Fest von Mireille Zindel

„Man will immer zurückgeliebt werden.“ (Seite 18)

Noëlle liebt David, und sie ist überzeugt davon, dass er sie auch liebt. Seit fünf Jahren wartet sie auf ihn, seit einem Jahr besteht keinerlei Kontakt. Doch Noëlle weiß, dass es nur eine Frage der Zeit ist, bis sich David von seiner Frau trennt und sich zu Noëlle bekennt.

Noëlle ist sich sicher, dass sie beide eine gemeinsame Zukunft haben. Regelmäßig konsultiert sie Muira, eine Hexe, die ihr fortwährend Hoffnung macht, solange Noëlle Rituale durchführt, Kerzen entzündet, an ihrer Liebe festhält und geduldig bleibt.

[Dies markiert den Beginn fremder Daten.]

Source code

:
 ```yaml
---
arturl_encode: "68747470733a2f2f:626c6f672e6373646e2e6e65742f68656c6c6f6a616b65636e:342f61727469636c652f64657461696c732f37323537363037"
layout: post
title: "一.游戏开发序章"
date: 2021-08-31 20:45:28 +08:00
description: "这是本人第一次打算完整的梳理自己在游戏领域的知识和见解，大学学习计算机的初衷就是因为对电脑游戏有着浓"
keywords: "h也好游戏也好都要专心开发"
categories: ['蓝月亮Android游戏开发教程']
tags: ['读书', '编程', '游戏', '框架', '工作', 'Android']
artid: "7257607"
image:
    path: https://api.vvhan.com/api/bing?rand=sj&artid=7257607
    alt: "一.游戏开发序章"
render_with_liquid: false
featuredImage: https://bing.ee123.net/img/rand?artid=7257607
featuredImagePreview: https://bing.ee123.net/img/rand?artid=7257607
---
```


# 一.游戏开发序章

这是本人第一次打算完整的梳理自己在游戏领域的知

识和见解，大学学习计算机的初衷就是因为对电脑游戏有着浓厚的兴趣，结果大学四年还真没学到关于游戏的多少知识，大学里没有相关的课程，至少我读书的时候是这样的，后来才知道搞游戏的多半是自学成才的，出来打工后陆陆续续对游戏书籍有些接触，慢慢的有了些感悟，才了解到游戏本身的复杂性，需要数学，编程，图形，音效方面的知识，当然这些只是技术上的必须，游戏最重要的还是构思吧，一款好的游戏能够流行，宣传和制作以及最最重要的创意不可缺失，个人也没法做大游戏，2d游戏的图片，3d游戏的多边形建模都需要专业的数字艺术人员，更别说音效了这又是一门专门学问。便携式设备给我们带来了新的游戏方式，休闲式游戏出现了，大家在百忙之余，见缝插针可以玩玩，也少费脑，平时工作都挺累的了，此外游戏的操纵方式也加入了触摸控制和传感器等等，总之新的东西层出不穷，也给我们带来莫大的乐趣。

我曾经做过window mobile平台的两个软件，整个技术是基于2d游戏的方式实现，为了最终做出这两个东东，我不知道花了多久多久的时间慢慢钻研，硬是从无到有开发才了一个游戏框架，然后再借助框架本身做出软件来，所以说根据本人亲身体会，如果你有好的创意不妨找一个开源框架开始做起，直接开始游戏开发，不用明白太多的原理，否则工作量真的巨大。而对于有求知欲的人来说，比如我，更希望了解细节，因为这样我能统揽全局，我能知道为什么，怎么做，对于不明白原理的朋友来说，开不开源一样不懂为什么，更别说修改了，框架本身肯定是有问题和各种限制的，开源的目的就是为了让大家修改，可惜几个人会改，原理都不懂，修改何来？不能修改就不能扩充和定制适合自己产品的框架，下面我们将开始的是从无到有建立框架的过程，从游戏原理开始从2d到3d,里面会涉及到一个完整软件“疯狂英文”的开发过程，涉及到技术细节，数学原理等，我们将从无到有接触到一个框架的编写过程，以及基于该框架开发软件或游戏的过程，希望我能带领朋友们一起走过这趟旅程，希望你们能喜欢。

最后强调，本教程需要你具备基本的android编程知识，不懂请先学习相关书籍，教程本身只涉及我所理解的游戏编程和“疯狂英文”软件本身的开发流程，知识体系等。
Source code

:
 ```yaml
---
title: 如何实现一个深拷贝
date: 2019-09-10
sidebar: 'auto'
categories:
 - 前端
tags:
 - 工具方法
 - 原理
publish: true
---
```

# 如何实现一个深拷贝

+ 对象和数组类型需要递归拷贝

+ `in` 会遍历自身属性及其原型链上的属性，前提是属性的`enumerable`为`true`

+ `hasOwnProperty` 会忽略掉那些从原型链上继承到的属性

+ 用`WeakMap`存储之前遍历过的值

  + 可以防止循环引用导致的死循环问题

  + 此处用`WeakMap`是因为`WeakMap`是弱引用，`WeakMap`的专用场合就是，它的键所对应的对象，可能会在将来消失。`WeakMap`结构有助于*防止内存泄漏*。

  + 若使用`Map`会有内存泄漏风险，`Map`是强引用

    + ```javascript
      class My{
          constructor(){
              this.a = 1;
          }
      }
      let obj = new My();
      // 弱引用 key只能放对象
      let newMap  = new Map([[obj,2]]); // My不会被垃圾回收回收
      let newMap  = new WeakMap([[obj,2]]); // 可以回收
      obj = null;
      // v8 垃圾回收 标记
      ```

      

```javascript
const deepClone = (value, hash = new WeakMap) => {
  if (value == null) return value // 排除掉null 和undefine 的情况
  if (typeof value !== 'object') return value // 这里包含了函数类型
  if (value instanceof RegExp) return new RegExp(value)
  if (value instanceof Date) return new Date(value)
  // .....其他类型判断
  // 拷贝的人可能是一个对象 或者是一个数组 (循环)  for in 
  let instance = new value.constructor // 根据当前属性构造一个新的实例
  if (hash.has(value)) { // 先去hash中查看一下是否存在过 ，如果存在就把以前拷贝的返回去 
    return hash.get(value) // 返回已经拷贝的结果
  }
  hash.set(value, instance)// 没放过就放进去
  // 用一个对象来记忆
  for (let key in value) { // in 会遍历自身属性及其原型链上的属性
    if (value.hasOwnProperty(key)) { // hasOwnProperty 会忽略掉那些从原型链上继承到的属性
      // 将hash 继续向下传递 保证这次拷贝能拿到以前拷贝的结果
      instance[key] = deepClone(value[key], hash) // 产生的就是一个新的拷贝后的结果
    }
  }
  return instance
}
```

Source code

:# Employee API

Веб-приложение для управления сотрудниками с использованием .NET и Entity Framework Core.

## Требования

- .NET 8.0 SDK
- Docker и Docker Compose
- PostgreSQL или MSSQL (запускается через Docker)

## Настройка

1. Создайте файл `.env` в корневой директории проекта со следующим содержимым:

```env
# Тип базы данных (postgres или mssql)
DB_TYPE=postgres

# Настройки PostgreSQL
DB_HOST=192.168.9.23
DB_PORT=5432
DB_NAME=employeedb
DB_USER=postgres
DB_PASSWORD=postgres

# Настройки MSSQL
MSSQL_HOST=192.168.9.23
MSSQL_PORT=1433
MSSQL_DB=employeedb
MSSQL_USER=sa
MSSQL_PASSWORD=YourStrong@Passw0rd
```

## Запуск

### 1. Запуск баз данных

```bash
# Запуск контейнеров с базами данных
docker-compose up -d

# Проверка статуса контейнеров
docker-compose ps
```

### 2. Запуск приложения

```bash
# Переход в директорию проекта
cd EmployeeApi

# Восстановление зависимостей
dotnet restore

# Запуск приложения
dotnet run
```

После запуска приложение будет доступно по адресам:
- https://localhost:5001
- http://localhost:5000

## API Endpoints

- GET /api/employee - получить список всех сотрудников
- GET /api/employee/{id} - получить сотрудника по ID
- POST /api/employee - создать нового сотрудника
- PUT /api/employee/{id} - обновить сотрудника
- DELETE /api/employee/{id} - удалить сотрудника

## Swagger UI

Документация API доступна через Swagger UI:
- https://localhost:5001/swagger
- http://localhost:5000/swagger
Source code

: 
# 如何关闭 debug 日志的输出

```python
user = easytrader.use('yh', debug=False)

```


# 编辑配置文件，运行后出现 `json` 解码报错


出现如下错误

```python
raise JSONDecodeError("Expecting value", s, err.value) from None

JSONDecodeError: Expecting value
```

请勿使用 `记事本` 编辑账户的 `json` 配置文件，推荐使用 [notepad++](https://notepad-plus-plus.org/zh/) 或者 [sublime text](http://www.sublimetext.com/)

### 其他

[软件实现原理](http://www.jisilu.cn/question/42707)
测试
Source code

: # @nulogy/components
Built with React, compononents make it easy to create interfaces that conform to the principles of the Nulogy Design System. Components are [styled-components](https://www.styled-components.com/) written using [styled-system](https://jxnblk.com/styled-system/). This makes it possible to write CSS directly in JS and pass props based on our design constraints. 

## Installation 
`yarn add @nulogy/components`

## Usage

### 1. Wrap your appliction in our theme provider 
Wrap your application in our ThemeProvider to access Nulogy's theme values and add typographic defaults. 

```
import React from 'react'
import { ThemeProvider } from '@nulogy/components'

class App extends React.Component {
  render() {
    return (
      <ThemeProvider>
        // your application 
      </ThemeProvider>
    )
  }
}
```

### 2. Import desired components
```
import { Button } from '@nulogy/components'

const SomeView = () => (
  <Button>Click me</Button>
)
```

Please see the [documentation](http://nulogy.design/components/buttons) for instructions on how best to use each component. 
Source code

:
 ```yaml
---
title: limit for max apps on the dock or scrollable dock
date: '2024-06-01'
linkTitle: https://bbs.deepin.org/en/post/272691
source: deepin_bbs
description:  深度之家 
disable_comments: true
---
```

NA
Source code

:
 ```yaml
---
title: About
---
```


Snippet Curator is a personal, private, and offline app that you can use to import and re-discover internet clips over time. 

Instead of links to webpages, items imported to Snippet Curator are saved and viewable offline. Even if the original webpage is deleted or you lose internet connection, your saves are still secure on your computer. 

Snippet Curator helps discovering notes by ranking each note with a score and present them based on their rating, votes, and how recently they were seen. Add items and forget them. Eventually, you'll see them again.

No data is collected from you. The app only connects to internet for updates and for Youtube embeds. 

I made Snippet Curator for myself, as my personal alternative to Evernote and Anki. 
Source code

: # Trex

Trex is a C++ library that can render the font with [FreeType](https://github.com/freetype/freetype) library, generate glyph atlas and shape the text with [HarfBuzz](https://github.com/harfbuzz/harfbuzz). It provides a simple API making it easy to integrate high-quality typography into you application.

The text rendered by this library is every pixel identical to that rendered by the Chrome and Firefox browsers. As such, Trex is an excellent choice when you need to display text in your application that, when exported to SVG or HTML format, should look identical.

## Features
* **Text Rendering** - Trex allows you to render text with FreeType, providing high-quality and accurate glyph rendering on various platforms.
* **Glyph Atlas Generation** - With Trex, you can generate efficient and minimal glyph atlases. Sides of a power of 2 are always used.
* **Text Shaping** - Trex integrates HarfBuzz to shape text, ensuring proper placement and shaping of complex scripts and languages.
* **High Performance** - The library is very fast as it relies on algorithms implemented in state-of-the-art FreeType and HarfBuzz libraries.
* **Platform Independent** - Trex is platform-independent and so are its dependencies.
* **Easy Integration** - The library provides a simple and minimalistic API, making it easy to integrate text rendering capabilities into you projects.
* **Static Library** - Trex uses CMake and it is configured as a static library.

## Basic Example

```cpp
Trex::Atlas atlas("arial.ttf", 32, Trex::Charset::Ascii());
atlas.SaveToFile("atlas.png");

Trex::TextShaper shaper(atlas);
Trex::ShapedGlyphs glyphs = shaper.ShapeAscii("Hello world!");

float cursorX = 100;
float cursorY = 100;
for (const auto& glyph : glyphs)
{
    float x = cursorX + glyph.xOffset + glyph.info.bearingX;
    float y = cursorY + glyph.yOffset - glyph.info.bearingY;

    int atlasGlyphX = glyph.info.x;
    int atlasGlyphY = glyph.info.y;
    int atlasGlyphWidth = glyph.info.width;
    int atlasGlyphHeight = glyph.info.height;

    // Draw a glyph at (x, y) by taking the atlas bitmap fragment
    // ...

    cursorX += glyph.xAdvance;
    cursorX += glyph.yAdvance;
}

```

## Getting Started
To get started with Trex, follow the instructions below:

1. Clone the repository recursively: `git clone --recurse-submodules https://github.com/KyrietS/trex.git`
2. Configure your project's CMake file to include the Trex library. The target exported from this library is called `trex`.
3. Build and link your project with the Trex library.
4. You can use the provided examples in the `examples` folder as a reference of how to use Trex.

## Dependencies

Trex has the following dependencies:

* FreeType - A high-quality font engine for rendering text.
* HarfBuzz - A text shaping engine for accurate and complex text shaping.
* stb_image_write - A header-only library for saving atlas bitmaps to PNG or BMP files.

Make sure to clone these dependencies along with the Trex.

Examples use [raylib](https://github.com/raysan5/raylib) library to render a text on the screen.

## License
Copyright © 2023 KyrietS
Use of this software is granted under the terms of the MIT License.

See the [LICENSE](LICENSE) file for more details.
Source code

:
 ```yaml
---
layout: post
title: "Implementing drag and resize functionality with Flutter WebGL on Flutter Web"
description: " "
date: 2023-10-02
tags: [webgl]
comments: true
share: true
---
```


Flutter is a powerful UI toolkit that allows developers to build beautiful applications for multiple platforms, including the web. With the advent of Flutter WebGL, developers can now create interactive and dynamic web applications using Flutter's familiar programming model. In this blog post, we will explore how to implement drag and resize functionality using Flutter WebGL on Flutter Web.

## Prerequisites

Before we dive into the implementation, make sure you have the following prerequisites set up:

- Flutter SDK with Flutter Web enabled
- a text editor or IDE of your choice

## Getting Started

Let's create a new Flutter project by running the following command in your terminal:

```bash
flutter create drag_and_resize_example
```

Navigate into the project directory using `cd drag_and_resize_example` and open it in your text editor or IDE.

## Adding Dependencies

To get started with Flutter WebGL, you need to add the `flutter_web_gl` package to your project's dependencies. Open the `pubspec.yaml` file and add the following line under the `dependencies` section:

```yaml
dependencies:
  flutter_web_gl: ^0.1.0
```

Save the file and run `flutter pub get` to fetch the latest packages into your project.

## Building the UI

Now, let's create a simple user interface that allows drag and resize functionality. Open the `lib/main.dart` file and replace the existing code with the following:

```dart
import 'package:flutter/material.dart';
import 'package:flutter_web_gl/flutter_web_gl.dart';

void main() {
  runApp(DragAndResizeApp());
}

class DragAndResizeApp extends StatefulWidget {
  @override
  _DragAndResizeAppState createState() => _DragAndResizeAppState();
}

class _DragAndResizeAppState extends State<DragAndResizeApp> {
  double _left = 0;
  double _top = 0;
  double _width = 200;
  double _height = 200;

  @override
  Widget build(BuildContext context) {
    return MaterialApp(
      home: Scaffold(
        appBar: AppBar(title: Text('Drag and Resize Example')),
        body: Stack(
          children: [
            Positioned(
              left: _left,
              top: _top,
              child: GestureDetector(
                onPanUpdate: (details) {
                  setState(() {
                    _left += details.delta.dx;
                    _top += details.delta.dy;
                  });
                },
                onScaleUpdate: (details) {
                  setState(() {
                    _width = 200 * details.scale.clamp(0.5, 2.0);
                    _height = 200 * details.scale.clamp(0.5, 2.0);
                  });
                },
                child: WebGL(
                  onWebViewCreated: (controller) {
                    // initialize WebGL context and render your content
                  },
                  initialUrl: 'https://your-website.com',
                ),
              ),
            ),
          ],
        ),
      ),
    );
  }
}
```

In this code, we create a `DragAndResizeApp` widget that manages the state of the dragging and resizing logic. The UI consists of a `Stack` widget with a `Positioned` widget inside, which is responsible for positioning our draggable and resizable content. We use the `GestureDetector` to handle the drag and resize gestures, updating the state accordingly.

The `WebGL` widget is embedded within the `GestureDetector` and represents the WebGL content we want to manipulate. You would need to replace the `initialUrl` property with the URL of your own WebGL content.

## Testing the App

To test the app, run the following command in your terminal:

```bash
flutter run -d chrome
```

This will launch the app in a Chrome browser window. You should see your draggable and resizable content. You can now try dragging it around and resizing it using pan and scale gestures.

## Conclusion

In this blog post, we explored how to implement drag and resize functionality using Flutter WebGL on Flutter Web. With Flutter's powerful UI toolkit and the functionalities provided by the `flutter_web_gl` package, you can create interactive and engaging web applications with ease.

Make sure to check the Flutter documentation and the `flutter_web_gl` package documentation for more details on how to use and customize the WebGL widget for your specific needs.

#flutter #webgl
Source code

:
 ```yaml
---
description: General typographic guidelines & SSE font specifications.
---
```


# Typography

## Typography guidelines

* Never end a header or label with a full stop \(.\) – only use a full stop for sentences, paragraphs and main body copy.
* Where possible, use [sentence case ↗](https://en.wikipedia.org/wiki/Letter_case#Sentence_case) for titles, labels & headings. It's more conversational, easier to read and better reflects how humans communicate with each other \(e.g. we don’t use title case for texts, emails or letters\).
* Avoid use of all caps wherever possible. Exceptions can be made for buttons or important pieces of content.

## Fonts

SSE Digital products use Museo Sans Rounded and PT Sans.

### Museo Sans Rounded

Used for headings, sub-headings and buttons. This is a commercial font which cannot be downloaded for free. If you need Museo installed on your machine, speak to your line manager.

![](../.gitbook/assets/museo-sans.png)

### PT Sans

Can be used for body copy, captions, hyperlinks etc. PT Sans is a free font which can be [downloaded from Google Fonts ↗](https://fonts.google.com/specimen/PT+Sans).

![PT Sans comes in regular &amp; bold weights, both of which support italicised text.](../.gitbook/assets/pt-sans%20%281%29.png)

Noëlles Ehemann reicht die Scheidung ein, während sich Noëlle in einer Privatklinik befindet, Antipsychotika einnimmt und heimlich absetzt, Gespräche mit ihrem Psychiater Sacha führt, weiterhin Nachrichten und Videos an David schickt, seine Abwesenheit und frühere Nachrichten an sie oder an seine Socialmedia-Freunde als eindeutige Beweise seiner Liebe zu ihr interpretiert.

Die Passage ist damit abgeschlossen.